Two-thirds of the current U.S. population live within 550 miles of the trail. Most of America's existing trails in the early 1900s were in New England, cut by members of the Green Mountain Club, the Appalachian Mountain Club, the New York — New Jersey Trail Conference and other members of the New England Trail Conference. To make MacKaye's idea a reality many small trail clubs and volunteer groups formed throughout the Appalachian region to work on the trail in their local area. As work on the Appalachian Trail progressed in the 1920s and '30s, the Appalachian Trail Conservancy (ATC) was established to coordinate and manage the workings of these small trail clubs, as well as state and federal agencies.

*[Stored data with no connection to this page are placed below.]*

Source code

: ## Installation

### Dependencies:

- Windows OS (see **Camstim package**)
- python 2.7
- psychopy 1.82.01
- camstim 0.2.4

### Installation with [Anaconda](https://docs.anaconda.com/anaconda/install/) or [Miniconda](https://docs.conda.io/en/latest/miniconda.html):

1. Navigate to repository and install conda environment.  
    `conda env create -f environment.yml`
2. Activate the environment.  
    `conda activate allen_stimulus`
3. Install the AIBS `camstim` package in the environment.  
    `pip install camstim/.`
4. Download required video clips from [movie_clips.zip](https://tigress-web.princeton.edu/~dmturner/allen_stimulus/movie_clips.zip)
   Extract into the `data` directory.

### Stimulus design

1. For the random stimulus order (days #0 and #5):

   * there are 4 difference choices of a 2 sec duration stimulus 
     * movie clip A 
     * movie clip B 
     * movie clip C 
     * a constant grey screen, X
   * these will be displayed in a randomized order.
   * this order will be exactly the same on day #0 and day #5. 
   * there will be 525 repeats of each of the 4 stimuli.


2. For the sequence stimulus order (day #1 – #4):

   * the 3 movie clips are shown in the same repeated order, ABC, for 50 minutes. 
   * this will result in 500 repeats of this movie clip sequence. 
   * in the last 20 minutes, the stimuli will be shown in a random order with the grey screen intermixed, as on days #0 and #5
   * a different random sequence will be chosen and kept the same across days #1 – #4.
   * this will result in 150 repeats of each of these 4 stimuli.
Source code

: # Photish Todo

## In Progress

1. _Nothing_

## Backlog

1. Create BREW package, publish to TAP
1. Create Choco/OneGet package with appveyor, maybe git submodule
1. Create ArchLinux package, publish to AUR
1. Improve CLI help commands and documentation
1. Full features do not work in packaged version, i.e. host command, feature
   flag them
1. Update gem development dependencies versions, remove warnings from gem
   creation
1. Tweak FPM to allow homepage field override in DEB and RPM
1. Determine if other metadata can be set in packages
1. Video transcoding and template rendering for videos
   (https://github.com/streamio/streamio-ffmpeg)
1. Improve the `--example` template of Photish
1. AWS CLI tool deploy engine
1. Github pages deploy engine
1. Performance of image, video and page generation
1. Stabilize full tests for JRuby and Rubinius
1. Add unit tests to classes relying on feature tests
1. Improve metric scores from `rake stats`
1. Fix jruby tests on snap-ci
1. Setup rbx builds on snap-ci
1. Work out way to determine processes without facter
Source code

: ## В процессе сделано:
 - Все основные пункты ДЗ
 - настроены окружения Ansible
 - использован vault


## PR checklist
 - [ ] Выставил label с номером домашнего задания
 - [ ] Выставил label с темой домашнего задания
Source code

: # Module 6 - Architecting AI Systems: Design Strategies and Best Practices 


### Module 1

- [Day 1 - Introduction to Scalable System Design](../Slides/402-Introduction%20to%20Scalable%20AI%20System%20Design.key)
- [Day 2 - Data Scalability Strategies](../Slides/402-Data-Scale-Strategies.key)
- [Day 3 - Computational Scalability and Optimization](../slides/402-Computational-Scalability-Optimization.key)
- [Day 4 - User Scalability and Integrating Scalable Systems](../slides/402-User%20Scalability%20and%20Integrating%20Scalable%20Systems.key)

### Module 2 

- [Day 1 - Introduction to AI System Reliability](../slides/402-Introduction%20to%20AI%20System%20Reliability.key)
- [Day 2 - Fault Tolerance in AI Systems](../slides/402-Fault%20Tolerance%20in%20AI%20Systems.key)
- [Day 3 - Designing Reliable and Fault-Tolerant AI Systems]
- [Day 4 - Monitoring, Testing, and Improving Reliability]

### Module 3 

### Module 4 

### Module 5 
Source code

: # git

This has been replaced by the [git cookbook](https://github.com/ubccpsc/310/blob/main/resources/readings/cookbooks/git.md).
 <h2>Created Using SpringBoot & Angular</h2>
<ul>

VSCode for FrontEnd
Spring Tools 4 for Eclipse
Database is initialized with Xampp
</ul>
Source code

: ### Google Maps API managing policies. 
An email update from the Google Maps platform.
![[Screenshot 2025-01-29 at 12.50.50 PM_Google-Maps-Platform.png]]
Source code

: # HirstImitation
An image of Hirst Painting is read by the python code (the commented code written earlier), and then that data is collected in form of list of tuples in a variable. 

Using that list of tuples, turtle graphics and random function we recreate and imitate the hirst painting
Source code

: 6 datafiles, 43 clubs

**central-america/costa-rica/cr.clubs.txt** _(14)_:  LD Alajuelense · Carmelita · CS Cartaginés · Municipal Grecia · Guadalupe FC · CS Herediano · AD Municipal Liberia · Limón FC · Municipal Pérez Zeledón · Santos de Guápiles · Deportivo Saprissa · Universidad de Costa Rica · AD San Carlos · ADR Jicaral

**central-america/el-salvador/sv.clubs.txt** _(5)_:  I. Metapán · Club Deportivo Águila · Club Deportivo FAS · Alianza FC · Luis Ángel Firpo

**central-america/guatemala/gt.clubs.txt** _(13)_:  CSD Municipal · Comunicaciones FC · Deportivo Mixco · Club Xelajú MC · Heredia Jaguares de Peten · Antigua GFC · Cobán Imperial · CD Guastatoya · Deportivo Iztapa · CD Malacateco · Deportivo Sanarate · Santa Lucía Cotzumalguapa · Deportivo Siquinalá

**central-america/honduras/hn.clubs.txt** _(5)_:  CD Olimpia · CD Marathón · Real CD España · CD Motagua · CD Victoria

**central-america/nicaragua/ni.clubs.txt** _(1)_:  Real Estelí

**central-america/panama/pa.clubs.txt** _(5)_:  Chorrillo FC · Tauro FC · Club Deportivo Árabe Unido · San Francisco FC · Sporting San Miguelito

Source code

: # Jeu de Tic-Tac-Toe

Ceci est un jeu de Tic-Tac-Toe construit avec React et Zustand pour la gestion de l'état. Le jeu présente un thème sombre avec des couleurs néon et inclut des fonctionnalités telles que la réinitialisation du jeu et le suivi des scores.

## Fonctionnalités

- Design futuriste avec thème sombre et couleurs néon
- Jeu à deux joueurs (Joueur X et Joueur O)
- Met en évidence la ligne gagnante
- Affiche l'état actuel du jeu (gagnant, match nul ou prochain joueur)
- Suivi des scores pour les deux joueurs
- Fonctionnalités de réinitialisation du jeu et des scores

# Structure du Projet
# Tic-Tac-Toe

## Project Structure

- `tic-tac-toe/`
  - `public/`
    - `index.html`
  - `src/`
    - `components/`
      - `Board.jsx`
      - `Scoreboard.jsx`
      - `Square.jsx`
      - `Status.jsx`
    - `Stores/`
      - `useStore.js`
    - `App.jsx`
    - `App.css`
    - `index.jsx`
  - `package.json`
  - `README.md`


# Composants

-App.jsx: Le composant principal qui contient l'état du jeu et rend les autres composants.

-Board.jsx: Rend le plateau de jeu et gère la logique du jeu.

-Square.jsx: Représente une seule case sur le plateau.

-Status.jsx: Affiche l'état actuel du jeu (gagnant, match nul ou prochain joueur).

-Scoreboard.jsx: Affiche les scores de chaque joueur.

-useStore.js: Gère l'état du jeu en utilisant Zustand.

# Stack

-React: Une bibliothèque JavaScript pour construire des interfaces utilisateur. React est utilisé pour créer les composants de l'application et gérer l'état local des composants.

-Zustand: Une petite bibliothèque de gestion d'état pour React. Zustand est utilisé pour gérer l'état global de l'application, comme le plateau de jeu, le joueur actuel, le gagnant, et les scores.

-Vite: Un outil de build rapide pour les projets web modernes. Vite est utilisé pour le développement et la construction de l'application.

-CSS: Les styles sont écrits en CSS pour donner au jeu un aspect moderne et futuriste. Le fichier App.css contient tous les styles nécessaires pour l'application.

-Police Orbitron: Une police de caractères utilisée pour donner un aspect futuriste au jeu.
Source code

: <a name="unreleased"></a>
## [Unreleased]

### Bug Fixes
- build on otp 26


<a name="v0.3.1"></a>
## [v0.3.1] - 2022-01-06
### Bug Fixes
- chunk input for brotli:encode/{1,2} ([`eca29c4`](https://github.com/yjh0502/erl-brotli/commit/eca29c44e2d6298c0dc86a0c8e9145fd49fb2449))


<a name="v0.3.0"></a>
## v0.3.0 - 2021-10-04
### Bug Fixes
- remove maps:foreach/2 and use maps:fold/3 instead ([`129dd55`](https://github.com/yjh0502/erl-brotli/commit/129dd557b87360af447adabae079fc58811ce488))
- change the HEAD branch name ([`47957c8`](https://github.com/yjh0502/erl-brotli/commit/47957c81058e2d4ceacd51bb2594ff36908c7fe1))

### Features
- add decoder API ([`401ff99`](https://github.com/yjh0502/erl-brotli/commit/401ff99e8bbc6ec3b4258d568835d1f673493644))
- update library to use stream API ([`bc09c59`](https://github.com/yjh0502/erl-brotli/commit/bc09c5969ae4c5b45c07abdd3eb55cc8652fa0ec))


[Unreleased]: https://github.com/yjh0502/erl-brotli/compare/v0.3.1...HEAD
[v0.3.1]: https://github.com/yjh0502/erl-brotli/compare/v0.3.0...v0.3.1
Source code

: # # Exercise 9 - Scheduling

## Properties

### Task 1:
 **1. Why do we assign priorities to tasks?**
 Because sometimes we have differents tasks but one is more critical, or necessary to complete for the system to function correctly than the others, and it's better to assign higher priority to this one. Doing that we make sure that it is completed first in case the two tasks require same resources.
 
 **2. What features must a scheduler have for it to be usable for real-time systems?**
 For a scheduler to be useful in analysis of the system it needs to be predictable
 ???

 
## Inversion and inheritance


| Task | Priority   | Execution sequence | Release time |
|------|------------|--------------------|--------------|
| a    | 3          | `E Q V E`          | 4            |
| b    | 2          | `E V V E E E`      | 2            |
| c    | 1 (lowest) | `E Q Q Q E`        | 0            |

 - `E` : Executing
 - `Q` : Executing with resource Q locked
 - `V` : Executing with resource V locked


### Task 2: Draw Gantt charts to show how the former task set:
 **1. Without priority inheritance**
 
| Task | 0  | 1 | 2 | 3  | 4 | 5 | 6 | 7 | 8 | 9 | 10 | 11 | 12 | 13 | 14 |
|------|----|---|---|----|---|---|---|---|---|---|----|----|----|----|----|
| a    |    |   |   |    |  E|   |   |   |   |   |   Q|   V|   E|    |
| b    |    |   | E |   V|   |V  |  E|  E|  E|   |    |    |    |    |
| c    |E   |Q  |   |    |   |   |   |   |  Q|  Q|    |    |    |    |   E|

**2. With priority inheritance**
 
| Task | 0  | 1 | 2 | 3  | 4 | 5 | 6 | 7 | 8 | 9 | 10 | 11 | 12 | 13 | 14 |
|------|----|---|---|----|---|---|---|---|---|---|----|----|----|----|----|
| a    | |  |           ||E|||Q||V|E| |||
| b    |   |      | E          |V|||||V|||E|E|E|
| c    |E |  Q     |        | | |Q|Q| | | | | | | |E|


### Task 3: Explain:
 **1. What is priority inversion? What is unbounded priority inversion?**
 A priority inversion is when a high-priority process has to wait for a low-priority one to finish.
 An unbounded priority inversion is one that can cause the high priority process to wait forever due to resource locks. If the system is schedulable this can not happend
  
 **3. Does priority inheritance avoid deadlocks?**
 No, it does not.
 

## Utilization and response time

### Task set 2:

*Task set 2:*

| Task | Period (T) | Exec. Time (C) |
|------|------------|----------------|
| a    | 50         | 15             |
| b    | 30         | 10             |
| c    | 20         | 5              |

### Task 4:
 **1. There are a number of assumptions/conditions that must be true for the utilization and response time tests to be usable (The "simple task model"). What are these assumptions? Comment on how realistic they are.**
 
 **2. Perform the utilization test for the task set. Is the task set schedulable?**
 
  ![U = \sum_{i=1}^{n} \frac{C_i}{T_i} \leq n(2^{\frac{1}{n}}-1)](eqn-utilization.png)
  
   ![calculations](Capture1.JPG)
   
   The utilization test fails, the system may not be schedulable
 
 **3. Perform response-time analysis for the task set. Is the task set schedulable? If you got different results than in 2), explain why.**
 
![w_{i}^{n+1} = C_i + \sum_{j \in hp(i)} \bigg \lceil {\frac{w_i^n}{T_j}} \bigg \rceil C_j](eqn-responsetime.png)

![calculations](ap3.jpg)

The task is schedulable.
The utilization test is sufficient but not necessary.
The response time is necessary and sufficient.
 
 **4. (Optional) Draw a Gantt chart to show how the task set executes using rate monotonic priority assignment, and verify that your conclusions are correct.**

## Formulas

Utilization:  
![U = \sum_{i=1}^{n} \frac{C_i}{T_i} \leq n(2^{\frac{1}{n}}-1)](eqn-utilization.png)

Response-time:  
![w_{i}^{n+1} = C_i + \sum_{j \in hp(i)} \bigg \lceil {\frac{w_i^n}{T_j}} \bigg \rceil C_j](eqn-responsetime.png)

The trail was completed in August 1937 when the Civilian Conservation Corps connected the ridge between Spaulding and Sugarloaf Mountains in Maine. Since then the Appalachian Trail Conservancy has worked for protection of the trail along its corridor and the trail has often been rerouted to ensure its path through protected lands. In 1968 Congress passed the National Trails System Act making the Appalachian Trail a National Scenic Trail and essentially a linear national park. The act also authorized funds to protect the trail by surrounding the entire route with public lands.
The nonprofit Appalachian Trail Conservancy continues to partner with the National Park Service in managing the work of the many trail clubs and other trail maintenance groups and promoting the protection of the Appalachian National Scenic Trail.
The AMC takes on MacKaye's vision
The Appalachian Mountain Club, the oldest recreation and conservation club in the United States, supported MacKaye's vision from the start. By the time MacKaye had proposed his continuous footpath through the wilderness, the AMC had cut many trails throughout the Northeast and had an extensive trails system in the White Mountains of New Hampshire. The AMC was also in the beginning stages of building a chain of huts along an east to west route in the White Mountains (by 1921, Lakes of the Clouds, Madison and Carter were already in place). This chain of huts and a number of AMC-built trails would later serve as the route of the Appalachian Trail through the White Mountains. AMC chapter volunteers played a critical role in surveying and building the Appalachian Trail through New York, Connecticut, and Massachusetts as well.
Currently, the AMC and its Berkshire, Connecticut and Delaware Valley Chapters are among the 35 trail clubs that maintain the trail under the direction of the Appalachian Trail Conservancy (ATC) and the National Park Service. With its professional and volunteer trail crews the AMC maintains about 350 miles of the AT: part of Pennsylvania; all of Connecticut and Massachusetts, and from Glencliff, N.H., to Grafton Notch, Maine.
In the White Mountains the AMC has the incredible task of maintaining one of the most heavily used yet most fragile sections of the entire Appalachian Trail. Since more than 7.5 million visitors a year come to the White Mountains, a thru-hiker is likely to encounter more people in one day in the Whites than he or she might see in a week elsewhere along the trail. Thousands of hours of trail work by AMC members, volunteers, and employees have helped protect the fragile alpine ecosystem in this region.
—Chris Gailey, formerly an AMC staff member, thru-hiked the Appalachian Trail in 2000.